Hospital infections are on the decline, according to a new report by the United States Department of Health and Human Services. It’s the result of an exhaustive campaign to raise awareness about the dangers posed by hospital-acquired conditions, including catheter-associated urinary tract infections, central line bloodstream infections, and surgical site infections.
The federal government began a campaign to reduce hospital infections in 2010. According to the Department of Health and Human Services (HHS), that effort has paid off, with hospitals preventing an estimated 50,000 patient deaths and 1.3 million infections between 2010 and 2013. The campaign also saved U.S. hospitals roughly $12 billion over that three-year period.
Rich Umbdenstock, president and chief executive officer of the American Hospital Association, says the campaign involved creating an “infrastructure of improvement” designed to improve care in hospitals and other healthcare facilities for years to come. “Never before have we been able to bring so many hospitals, clinicians and experts together to share in a common goal – improving patient care,” Umbdenstock said.
Nevertheless, there’s a long road ahead.

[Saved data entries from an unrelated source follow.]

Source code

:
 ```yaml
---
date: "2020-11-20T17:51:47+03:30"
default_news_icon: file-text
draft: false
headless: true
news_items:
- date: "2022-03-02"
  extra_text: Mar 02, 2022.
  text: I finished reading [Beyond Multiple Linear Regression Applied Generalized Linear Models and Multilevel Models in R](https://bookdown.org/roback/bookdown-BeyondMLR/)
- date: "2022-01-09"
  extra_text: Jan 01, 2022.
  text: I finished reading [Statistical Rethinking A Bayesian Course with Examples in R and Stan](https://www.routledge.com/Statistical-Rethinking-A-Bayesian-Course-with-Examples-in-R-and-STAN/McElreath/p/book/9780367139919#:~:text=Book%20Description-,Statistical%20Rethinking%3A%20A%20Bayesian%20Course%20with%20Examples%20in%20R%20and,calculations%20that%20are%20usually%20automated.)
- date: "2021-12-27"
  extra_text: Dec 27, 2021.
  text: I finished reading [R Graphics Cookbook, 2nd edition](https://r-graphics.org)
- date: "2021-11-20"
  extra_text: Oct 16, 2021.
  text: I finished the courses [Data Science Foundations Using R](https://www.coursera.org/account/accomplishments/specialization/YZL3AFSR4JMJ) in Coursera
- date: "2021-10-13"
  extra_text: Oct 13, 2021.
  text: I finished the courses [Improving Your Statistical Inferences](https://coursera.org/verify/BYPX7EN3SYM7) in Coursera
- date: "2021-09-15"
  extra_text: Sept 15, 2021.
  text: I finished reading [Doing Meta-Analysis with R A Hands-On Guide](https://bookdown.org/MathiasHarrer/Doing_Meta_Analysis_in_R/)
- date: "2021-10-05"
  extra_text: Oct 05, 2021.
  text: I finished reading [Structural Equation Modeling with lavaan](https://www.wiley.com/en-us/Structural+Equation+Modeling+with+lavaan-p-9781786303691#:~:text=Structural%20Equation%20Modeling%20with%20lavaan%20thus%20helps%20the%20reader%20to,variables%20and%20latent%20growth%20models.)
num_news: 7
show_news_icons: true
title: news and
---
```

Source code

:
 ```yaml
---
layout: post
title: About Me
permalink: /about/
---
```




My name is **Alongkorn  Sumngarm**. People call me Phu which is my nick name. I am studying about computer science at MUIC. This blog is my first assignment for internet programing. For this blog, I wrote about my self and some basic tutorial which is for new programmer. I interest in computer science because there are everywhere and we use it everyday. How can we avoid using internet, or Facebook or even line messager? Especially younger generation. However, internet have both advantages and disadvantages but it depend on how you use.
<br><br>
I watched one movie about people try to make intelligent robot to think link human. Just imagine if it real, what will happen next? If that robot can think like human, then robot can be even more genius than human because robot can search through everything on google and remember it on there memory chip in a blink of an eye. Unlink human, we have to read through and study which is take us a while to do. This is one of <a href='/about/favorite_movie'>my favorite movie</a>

Back in October a study carried out by Kaiser Health News found that one in every twenty-five hospital patients could expect to acquire an infection during their hospital stay, with 75,000 Americans succumbing to hospital infections each year. Overall, that means more people die from hospital-associated infections than from car accidents or gun shot wounds.
Dr. Don Goldmann, chief medical and science officer at the Institute for Healthcare Improvement, suggests medical professionals and hospital administrators need to maintain their focus on preventing these infections. “There’s a lot of room for improvement,” Goldmann said.